Who should take action?

  • Health and wellbeing boards
  • Executive directors of local authority services
  • Directors of public health and public health teams
  • Community-based health workers, volunteers, groups or networks
  • Community engagement workers such as health trainers

Actions

  • Local authority chief executive officers should ensure there is an effective public health team in place to develop a coordinated approach to the prevention of obesity. This should include:
  • a director or lead public health consultant to provide strategic direction
    a senior coordinator who has dedicated time to support the director or consultant in their work on obesity and oversee the local programme. The coordinator should have:
  • specialist expertise in obesity prevention and community engagement
  • the skills and experience to work across organisational boundaries
  • community health champions (volunteering with community or voluntary organisations) and other people who work directly with the community (such as health trainers and community engagement teams) to encourage local participation and support delivery of the programme.
  • Coordinators should advise commissioners on contracts that support the local obesity agenda to ensure a 'joined-up' approach. They should encourage commissioners to promote better integration between providers through the use of joint contracts and supply chain models that provide a range of local options. The aim is to tackle the wider determinants of obesity and support local people to make changes in their behaviour to prevent obesity.
  • Directors of public health should ensure coordinators engage frontline staff (such as health visitors, environmental health officers and neighbourhood wardens) who can contribute to local action on obesity.
  • Directors of public health should ensure frontline staff set aside dedicated time to deliver specific aspects of the obesity agenda and receive training to improve their understanding of the needs of the local community and improve their practical implementation skills.
  • Coordinators and community engagement workers (such as health trainers and community development teams) should work together to develop and maintain a map of local people and assets that could support a community-wide approach to combating obesity.
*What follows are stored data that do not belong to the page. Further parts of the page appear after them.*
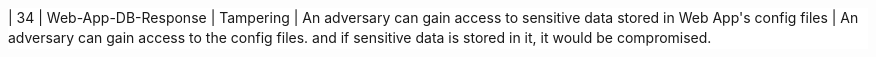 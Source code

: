 | 34 | Web-App-DB-Response | Tampering | An adversary can gain access to sensitive data stored in Web App's config files | 	An adversary can gain access to the config files. and if sensitive data is stored in it, it would be compromised.
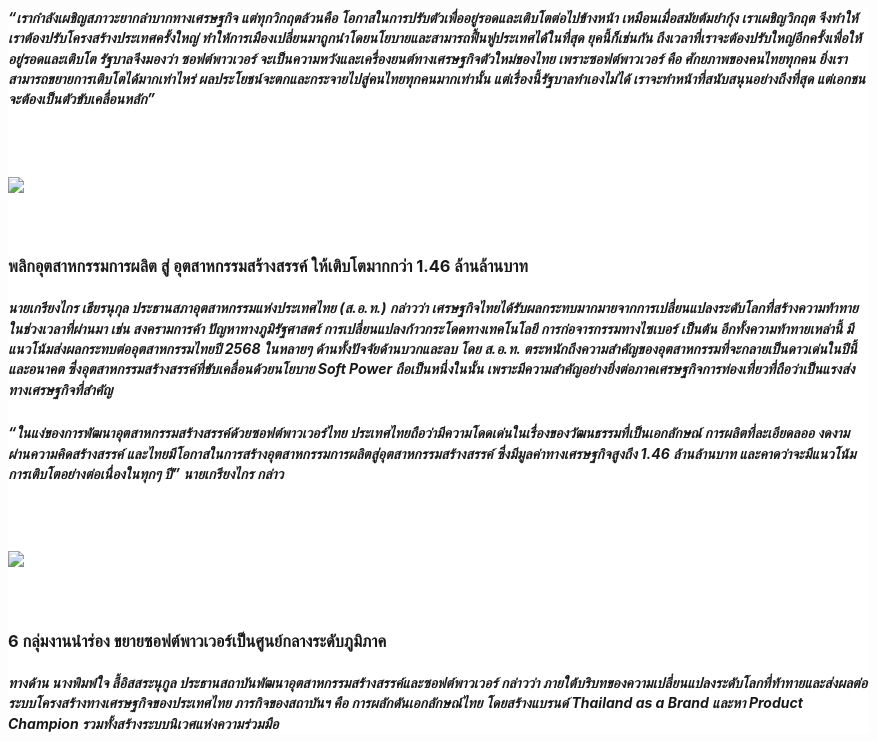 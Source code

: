##### “เรากำลังเผชิญสภาวะยากลำบากทางเศรษฐกิจ แต่ทุกวิกฤตล้วนคือ โอกาสในการปรับตัวเพื่ออยู่รอดและเติบโตต่อไปข้างหน้า เหมือนเมื่อสมัยต้มยำกุ้ง เราเผชิญวิกฤต จึงทำให้เราต้องปรับโครงสร้างประเทศครั้งใหญ่ ทำให้การเมืองเปลี่ยนมาถูกนำโดยนโยบายและสามารถฟื้นฟูประเทศได้ในที่สุด ยุคนี้ก็เช่นกัน ถึงเวลาที่เราจะต้องปรับใหญ่อีกครั้งเพื่อให้อยู่รอดและเติบโต รัฐบาลจึงมองว่า ซอฟต์พาวเวอร์ จะเป็นความหวังและเครื่องยนต์ทางเศรษฐกิจตัวใหม่ของไทย เพราะซอฟต์พาวเวอร์ คือ ศักยภาพของคนไทยทุกคน ยิ่งเราสามารถขยายการเติบโตได้มากเท่าไหร่ ผลประโยชน์จะตกและกระจายไปสู่คนไทยทุกคนมากเท่านั้น แต่เรื่องนี้รัฐบาลทำเองไม่ได้ เราจะทำหน้าที่สนับสนุนอย่างถึงที่สุด แต่เอกชนจะต้องเป็นตัวขับเคลื่อนหลัก”

##### <p><br></p>

<img src="/images/01_15-ปชพ.-ภาพการแถลงข่าว-เปิดตัวสถาบันพัฒนาอุตสาหกรรมสร้างสรรค์และซอฟต์พาวเวอร์_x_3.jpg" style="width: 100%;object-fit;">

<p><br></p>

### พลิกอุตสาหกรรมการผลิต สู่ อุตสาหกรรมสร้างสรรค์ ให้เติบโตมากกว่า 1.46 ล้านล้านบาท

##### นายเกรียงไกร เธียรนุกุล ประธานสภาอุตสาหกรรมแห่งประเทศไทย (ส.อ.ท.) กล่าวว่า เศรษฐกิจไทยได้รับผลกระทบมากมายจากการเปลี่ยนแปลงระดับโลกที่สร้างความท้าทายในช่วงเวลาที่ผ่านมา เช่น สงครามการค้า ปัญหาทางภูมิรัฐศาสตร์ การเปลี่ยนแปลงก้าวกระโดดทางเทคโนโลยี การก่อจารกรรมทางไซเบอร์ เป็นต้น อีกทั้งความท้าทายเหล่านี้ มีแนวโน้มส่งผลกระทบต่ออุตสาหกรรมไทยปี 2568 ในหลายๆ ด้านทั้งปัจจัยด้านบวกและลบ โดย ส.อ.ท. ตระหนักถึงความสำคัญของอุตสาหกรรมที่จะกลายเป็นดาวเด่นในปีนี้และอนาคต ซึ่งอุตสาหกรรมสร้างสรรค์ที่ขับเคลื่อนด้วยนโยบาย Soft Power ถือเป็นหนึ่งในนั้น เพราะมีความสำคัญอย่างยิ่งต่อภาคเศรษฐกิจการท่องเที่ยวที่ถือว่าเป็นแรงส่งทางเศรษฐกิจที่สำคัญ

##### “ในแง่ของการพัฒนาอุตสาหกรรมสร้างสรรค์ด้วยซอฟต์พาวเวอร์ไทย ประเทศไทยถือว่ามีความโดดเด่นในเรื่องของวัฒนธรรมที่เป็นเอกลักษณ์ การผลิตที่ละเอียดลออ งดงามผ่านความคิดสร้างสรรค์ และไทยมีโอกาสในการสร้างอุตสาหกรรมการผลิตสู่อุตสาหกรรมสร้างสรรค์ ซึ่งมีมูลค่าทางเศรษฐกิจสูงถึง 1.46 ล้านล้านบาท และคาดว่าจะมีแนวโน้มการเติบโตอย่างต่อเนื่องในทุกๆ ปี” นายเกรียงไกร กล่าว

##### <p><br></p>

<img src="/images/01_15-ปชพ.-ภาพการแถลงข่าว-เปิดตัวสถาบันพัฒนาอุตสาหกรรมสร้างสรรค์และซอฟต์พาวเวอร์_fb_14.jpg" style="width: 100%;object-fit;">

<p><br></p>

### 6 กลุ่มงานนำร่อง ขยายซอฟต์พาวเวอร์เป็นศูนย์กลางระดับภูมิภาค

##### ทางด้าน นางพิมพ์ใจ ลี้อิสสระนุกูล ประธานสถาบันพัฒนาอุตสาหกรรมสร้างสรรค์และซอฟต์พาวเวอร์ กล่าวว่า ภายใต้บริบทของความเปลี่ยนแปลงระดับโลกที่ท้าทายและส่งผลต่อระบบโครงสร้างทางเศรษฐกิจของประเทศไทย ภารกิจของสถาบันฯ คือ การผลักดันเอกลักษณ์ไทย โดยสร้างแบรนด์ Thailand as a Brand และหา Product Champion รวมทั้งสร้างระบบนิเวศแห่งความร่วมมือ 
This includes:
  • community-based health workers such as health visitors, community pharmacists or weight management group leaders
  • existing networks of volunteers and community champions, health trainers and community organisations such as religious groups, sports clubs, school governors or parent groups
  • people working in the community, such as the police, park wardens, leisure centre staff, active travel coordinators, school crossing patrol officers or school and workplace canteen staff
  • physical activity organisations and networks such as county sport physical activity partnerships
  • unused open spaces or meeting places that could be used for community-based events and courses.​
  • Coordinators and community engagement workers should jointly plan how they will work with population groups, or in geographic areas, with high levels of obesity. Plans should consider the motivations and characteristics of the target groups, in relation to obesity. Coordinators should also map where public, private, community and voluntary organisations are already working in partnership to improve health or on other relevant issues.​
  • Coordinators, supported by the director of public health, should encourage and support partnership working at both strategic and operational levels. They should ensure partner organisations are clear about their contribution and responsibilities. They should consider asking them to sign an agreement that pledges specific relevant actions in the short and long term.